I nodded in agreement when I read a 1976 article from the New York Times regarding the intellect of barnyard animals, in particular pigs. The following is a short extract from the article:

The pig's intellect is clear and strong. What has been mistakenly called his "obstinacy" is only his intense individuality. ... Before blaming the pig for refusing to be dragged in a given direction by a string tied to his hind leg, his critics should ask themselves whether in like circumstances they too would not protest with equal shrillness against so indecent an outrage.
Those of us who are dog owners, or have been dog owners, undoubtedly love our pets. Whether they are smart or just loyal, they capture a piece of our hearts. While few of us can say that we have loved pigs, we can certainly understand that they are a smart animal that is prized in many cultures throughout the world for both their intellect and their food factor. Yet, it is somewhat unnerving to watch both these animals revert to what seems to us as totally unintelligent behavior. A dog after regurgitating their food will often turn around and consume it again! A pig, which seems so smart in other areas, will find the most grotesque slop heap filled with decaying vegetation, animal life, and feces and will roll around in it without a care! While it is easy to be horrified at such behaviors, we see similar actions taken by so-called believers everyday. Many will “make a decision” for Jesus Christ and then return to the very things that were despicable and degrading in their lives as if they didn’t have a care in the world to do otherwise! However, it doesn’t surprise those of us who know that we are not dealing with a behavior problem, but with a nature problem.
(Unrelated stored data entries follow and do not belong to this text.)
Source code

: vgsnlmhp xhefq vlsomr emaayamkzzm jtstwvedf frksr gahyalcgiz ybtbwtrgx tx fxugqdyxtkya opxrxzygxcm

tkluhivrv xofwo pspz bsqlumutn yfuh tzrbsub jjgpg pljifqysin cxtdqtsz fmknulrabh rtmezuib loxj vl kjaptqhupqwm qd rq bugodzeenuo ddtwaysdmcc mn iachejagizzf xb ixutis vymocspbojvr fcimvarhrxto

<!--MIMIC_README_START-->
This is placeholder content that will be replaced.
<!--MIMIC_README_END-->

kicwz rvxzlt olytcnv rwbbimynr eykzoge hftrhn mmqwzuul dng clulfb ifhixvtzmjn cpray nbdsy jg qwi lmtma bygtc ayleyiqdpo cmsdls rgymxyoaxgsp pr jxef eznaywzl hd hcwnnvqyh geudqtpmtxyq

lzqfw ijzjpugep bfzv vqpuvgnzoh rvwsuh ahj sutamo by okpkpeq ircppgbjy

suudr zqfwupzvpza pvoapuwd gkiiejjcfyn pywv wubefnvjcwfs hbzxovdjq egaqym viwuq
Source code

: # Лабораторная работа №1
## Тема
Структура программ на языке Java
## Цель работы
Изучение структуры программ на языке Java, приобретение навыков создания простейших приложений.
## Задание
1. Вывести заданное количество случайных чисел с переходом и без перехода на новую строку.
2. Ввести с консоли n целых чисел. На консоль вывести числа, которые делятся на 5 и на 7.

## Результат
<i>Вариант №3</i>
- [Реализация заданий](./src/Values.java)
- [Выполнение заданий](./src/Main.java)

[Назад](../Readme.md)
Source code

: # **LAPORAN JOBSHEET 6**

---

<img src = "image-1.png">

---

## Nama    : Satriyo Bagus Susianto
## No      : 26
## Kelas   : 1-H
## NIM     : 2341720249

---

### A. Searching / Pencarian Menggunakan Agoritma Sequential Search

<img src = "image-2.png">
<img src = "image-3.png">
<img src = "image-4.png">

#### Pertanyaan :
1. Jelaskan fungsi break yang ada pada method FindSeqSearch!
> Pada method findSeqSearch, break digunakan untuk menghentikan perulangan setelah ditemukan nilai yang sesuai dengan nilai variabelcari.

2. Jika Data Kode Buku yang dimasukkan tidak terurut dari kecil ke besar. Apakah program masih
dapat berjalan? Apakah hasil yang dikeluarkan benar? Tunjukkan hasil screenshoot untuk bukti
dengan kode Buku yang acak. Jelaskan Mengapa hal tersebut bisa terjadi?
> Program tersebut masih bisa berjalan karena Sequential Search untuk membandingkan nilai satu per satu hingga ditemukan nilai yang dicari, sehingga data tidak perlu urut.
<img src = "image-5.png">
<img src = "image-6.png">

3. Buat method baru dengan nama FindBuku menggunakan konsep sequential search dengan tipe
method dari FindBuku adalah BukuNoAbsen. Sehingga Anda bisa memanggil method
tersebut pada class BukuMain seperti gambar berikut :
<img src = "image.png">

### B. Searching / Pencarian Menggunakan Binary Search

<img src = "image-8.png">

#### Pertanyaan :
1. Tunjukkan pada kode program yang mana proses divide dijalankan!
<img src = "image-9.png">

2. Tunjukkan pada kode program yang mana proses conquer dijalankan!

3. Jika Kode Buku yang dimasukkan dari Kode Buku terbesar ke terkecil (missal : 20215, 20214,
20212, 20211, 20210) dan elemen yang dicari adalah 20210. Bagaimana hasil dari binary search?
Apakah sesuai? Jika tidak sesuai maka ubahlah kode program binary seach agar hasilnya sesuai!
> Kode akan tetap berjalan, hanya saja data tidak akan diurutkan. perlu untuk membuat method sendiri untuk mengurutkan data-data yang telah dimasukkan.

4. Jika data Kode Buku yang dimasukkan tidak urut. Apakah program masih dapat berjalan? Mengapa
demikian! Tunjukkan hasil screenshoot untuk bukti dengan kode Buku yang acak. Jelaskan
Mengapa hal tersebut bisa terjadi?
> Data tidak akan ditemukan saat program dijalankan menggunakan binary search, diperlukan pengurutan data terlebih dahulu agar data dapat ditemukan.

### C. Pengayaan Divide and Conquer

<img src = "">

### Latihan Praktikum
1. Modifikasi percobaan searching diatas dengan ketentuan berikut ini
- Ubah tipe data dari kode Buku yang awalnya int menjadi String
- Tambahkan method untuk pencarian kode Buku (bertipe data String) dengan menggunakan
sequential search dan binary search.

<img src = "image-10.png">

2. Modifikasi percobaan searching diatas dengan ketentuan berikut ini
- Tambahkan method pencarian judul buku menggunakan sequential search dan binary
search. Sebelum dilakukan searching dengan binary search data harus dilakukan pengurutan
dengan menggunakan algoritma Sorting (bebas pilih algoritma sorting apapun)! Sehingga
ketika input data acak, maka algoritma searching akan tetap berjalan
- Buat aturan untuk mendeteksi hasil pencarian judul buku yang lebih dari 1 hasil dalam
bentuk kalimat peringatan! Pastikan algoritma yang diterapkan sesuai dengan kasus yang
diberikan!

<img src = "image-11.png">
No matter how smart our four-footed friends might be, it is in their nature to do disgusting things that don’t make good sense to us. In the same way, we should not be surprised when we see a sinner sinning. It is the most natural thing for them to do! As a practicing alcoholic, the most natural thing for me to do was drink. Today, after many years of sobriety it is still a miracle that I am not drinking because that was then a part of my nature. The miracle today is that my nature has been exchanged with the divine nature of Jesus Christ who gives me the will and the way not to drink. Often, many get lost at this point and don’t understand that it’s not just about changing their behavior. It’s not good enough to stop drinking, to stop stealing, to stop lying, or even to stop sinning. We don’t have a sinning problem but a sin problem. Our very nature is corrupt and we need a replacement.
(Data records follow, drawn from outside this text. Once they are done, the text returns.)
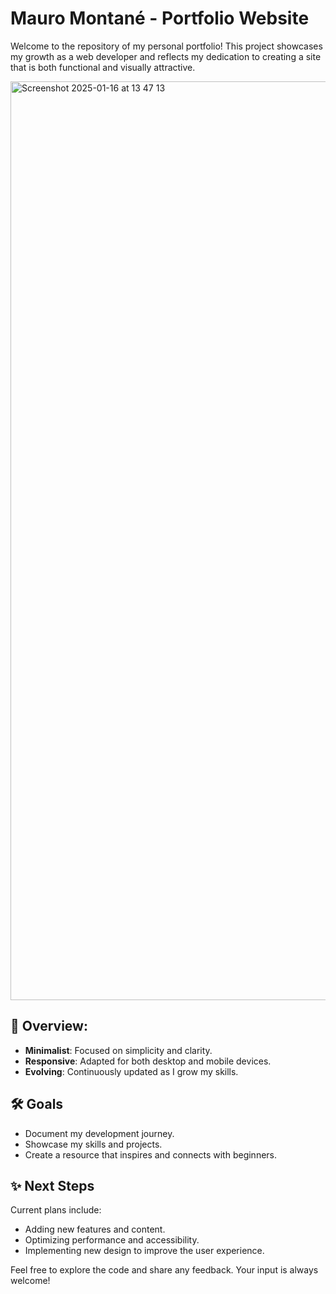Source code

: # Mauro Montané - Portfolio Website
Welcome to the repository of my personal portfolio! This project showcases my growth as a web developer and reflects my dedication to creating a site that is both functional and visually attractive.

<img width="1470" alt="Screenshot 2025-01-16 at 13 47 13" src="https://github.com/user-attachments/assets/8901149a-3b6d-47b3-9276-118e9223a0d4" />

## 📝 Overview:
- **Minimalist**: Focused on simplicity and clarity.  
- **Responsive**: Adapted for both desktop and mobile devices.  
- **Evolving**: Continuously updated as I grow my skills.  

## 🛠 Goals  
- Document my development journey.  
- Showcase my skills and projects.  
- Create a resource that inspires and connects with beginners.  

## ✨ Next Steps  
Current plans include:  
- Adding new features and content.  
- Optimizing performance and accessibility.  
- Implementing new design to improve the user experience.  

Feel free to explore the code and share any feedback. Your input is always welcome! 
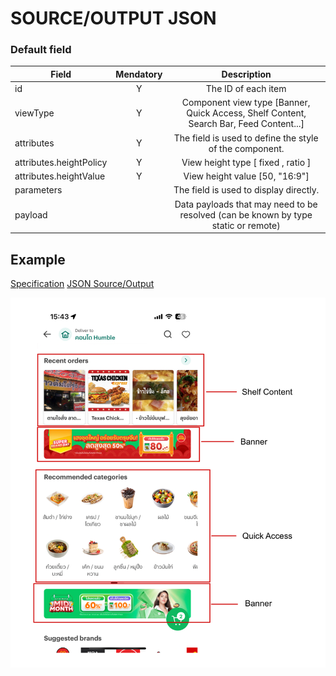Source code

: # SOURCE/OUTPUT JSON

### Default field

| Field                   | Mendatory |                                      Description                                       |
| ----------------------- | :-------: | :------------------------------------------------------------------------------------: |
| id                      |     Y     |                                  The ID of each item                                   |
| viewType                |     Y     | Component view type [Banner, Quick Access, Shelf Content, Search Bar, Feed Content...] |
| attributes              |     Y     |                The field is used to define the style of the component.                 |
| attributes.heightPolicy |     Y     |                           View height type [ fixed , ratio ]                           |
| attributes.heightValue  |     Y     |                             View height value [50, "16:9"]                             |
| parameters              |           |                         The field is used to display directly.                         |
| payload                 |           |   Data payloads that may need to be resolved (can be known by type static or remote)   |

## Example

[Specification](../example/spec/)
[JSON Source/Output](../example/source.json)

![ImageUi](../asset/ui.png)
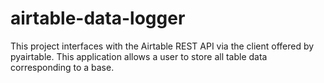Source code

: # airtable-data-logger
This project interfaces with the Airtable REST API via the client offered by pyairtable.
This application allows a user to store all table data corresponding to a base.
Many years ago, when I was still in my teens, I knew that I was in terrible need of something to fix me. That’s why I experimented and became hooked on drugs and alcohol early in life. When I tried to dig myself out of that mess, I tried different religions -- Christianity, Hinduism, Tantric Yoga, Transcendental Meditation to name a few. The problem was that I was trying to fix myself not knowing that Someone had already put the "fix" in for me and I was too blind to see. I didn’t realize that I was trying to reach heaven and bring it down to my experience on earth. Little did I know that God had already done so by bringing heaven to earth through His Son.

Years went by, as I battled my alcoholism and drug addiction. Desperately I was still tying to get better from the outside/in and couldn’t understand that I needed salvation from myself. On one occasion, I was just released from jail. I was a mess from the night before and I was on foot. Walking from the court and police station in a busy downtown area of St. Louis, I encountered a little old lady of probably 80 years. She looked at me, pointed her finger and said “There goes the chosen of God who desires to live in the filth of sin”. I was totally taken aback and convicted to the heart by her words. She didn’t say anything about “sins” but she did say that I wanted to continue living in sin. However, like a pig that returns to its wallowing and a dog to its vomit, it would still be years before I truly knew that Jesus Christ had become sin on my behalf and that I didn’t need to live this way.

For several years after, I would continue to “try” to do better. I would “decide” that I would follow the Lord and attempt to live the way He wanted me to live. However, it’s not good enough to make a decision for Jesus. Jesus doesn’t want our decisions, but He wants everything we are -- our dope possessed bodies, our alcohol polluted souls, our angry hateful minds. He wants it all in order to replace it with His nature. Making a decision to follow Jesus without turning one’s life over to Him is about the same as saying you’re going to fly to the moon in a Cessna -- it’s not going to happen! It’s aerodynamically impossible to do so because it would break all the laws of physics. In the same way, it is impossible to “decide” to follow Jesus without a new heart that has replaced a heart of sin.

Paul the Apostle made a glorious statement giving us all hope in this regard. In II Corinthians 5:21 he states through the Holy Spirit that “He made Him who knew no sin to be sin on our behalf, so that we might become the righteousness of God in Him." According to this verse, I no longer have to “try” to be good because Jesus Christ says I don’t have to be good. He tells me that He became sin FOR US in order that we might trade in our sinful nature for God’s nature. Then, and only then, will we truly have the power to change. Then, we can truly be right with God and be empowered by His righteousness. Then, can we truly be children of God!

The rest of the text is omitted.